What you should do
Write out exactly the lines below that run from the one containing "JSON file provided" through the one containing "save the decrypted file", both included, with no other lines.

Materials provided

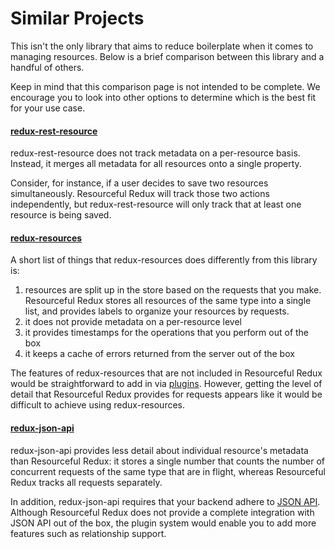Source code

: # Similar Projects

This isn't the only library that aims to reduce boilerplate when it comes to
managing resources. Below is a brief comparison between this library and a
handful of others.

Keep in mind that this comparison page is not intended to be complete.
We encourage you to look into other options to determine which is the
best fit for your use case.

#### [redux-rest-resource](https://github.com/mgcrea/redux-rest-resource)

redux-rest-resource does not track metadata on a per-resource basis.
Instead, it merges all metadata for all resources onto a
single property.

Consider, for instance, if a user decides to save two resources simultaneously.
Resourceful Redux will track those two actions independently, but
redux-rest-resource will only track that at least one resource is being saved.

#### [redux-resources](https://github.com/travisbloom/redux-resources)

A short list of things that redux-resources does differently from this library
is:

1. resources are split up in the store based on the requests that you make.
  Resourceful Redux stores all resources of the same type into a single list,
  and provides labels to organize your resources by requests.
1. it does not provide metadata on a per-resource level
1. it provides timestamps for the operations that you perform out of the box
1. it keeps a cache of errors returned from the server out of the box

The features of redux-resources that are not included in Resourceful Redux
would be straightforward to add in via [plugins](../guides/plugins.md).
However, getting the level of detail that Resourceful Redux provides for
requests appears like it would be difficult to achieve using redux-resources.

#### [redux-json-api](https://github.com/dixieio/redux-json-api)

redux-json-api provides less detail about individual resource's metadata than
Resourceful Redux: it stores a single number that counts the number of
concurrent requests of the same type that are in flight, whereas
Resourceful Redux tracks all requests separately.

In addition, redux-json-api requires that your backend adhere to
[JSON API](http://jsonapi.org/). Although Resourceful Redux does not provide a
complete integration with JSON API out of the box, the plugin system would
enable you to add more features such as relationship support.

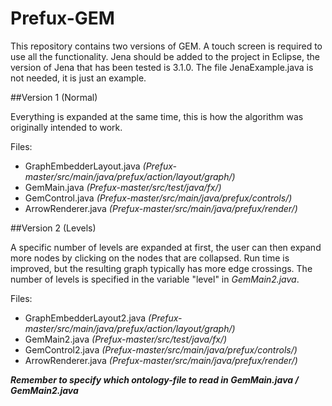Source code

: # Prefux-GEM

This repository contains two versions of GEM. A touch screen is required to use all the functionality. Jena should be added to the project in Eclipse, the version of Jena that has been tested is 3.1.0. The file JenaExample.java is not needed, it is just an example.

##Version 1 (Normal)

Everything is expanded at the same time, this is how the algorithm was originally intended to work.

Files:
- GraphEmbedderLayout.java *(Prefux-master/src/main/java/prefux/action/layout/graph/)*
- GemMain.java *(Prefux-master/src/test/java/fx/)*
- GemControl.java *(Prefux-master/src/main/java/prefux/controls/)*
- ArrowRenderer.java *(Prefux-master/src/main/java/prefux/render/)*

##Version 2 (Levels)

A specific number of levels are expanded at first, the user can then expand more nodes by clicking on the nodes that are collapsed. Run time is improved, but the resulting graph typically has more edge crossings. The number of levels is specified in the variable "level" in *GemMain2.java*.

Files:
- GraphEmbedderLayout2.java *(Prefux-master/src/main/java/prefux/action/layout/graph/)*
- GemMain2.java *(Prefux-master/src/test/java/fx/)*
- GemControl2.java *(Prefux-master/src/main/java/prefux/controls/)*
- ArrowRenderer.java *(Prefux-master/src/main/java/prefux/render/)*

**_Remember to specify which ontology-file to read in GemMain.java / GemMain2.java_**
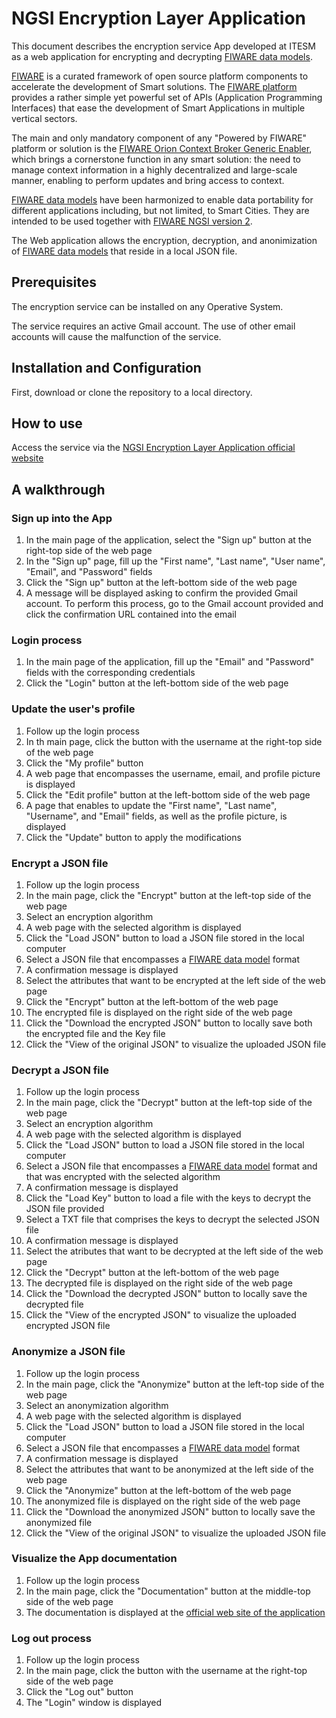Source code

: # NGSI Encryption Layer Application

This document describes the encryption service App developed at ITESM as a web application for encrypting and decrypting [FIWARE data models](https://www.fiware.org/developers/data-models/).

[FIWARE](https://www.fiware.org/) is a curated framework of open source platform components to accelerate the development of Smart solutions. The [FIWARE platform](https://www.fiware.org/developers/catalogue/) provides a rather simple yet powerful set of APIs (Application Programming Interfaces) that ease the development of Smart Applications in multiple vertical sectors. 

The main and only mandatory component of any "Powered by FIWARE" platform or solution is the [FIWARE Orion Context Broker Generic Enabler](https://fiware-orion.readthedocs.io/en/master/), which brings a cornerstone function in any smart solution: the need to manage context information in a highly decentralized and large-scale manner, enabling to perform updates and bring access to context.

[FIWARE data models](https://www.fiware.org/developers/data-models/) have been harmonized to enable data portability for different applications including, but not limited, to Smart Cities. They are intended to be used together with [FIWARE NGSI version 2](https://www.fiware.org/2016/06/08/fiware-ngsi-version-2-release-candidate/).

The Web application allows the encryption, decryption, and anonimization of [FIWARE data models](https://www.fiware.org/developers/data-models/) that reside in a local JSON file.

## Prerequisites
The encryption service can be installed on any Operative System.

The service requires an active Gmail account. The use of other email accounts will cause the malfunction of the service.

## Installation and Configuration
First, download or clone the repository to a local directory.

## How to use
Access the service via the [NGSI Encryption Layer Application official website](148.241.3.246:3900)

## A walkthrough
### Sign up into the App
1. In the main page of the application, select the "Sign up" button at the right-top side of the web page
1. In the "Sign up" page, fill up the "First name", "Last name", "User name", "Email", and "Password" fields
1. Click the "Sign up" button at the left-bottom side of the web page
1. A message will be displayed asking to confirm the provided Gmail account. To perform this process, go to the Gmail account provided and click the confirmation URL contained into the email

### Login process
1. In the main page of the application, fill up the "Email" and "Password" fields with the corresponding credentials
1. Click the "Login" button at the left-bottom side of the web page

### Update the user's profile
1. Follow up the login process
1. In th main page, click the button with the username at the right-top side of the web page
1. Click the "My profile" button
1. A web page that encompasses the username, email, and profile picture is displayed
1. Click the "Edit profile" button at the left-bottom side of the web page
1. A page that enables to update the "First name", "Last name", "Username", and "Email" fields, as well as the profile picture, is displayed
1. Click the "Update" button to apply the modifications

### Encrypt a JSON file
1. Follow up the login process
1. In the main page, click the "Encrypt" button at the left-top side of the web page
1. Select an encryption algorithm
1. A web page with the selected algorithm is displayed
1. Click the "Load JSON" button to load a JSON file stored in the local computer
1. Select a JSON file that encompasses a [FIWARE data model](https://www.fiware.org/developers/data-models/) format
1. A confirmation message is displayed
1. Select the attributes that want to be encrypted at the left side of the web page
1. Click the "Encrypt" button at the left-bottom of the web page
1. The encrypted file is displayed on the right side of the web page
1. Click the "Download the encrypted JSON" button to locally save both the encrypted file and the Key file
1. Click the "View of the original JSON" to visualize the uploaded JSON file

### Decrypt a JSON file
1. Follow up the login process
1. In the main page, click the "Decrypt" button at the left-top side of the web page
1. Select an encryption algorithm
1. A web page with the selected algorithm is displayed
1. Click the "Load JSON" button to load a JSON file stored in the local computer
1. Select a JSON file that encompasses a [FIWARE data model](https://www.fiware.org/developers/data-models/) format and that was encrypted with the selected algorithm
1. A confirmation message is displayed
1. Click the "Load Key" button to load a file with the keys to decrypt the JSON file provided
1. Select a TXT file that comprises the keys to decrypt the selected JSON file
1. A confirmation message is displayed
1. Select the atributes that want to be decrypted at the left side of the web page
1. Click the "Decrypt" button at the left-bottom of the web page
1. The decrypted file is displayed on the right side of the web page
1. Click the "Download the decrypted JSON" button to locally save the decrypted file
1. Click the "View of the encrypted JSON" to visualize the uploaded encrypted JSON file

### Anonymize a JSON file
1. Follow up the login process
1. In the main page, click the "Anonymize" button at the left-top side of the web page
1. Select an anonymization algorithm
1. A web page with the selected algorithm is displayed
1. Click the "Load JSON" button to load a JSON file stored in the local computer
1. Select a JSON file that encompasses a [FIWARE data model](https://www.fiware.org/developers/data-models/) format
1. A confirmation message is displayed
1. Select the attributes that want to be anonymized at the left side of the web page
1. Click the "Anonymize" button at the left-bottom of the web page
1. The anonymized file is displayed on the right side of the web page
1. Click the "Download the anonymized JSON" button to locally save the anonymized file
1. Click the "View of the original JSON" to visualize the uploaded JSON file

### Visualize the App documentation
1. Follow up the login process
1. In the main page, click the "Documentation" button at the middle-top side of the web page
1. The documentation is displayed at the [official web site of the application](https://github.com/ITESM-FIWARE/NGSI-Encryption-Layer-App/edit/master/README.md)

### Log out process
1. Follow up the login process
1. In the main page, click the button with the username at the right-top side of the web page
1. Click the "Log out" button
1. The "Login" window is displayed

Answer space
1. Click the "Load Key" button to load a file with the keys to decrypt the JSON file provided
1. Select a TXT file that comprises the keys to decrypt the selected JSON file
1. A confirmation message is displayed
1. Select the atributes that want to be decrypted at the left side of the web page
1. Click the "Decrypt" button at the left-bottom of the web page
1. The decrypted file is displayed on the right side of the web page
1. Click the "Download the decrypted JSON" button to locally save the decrypted file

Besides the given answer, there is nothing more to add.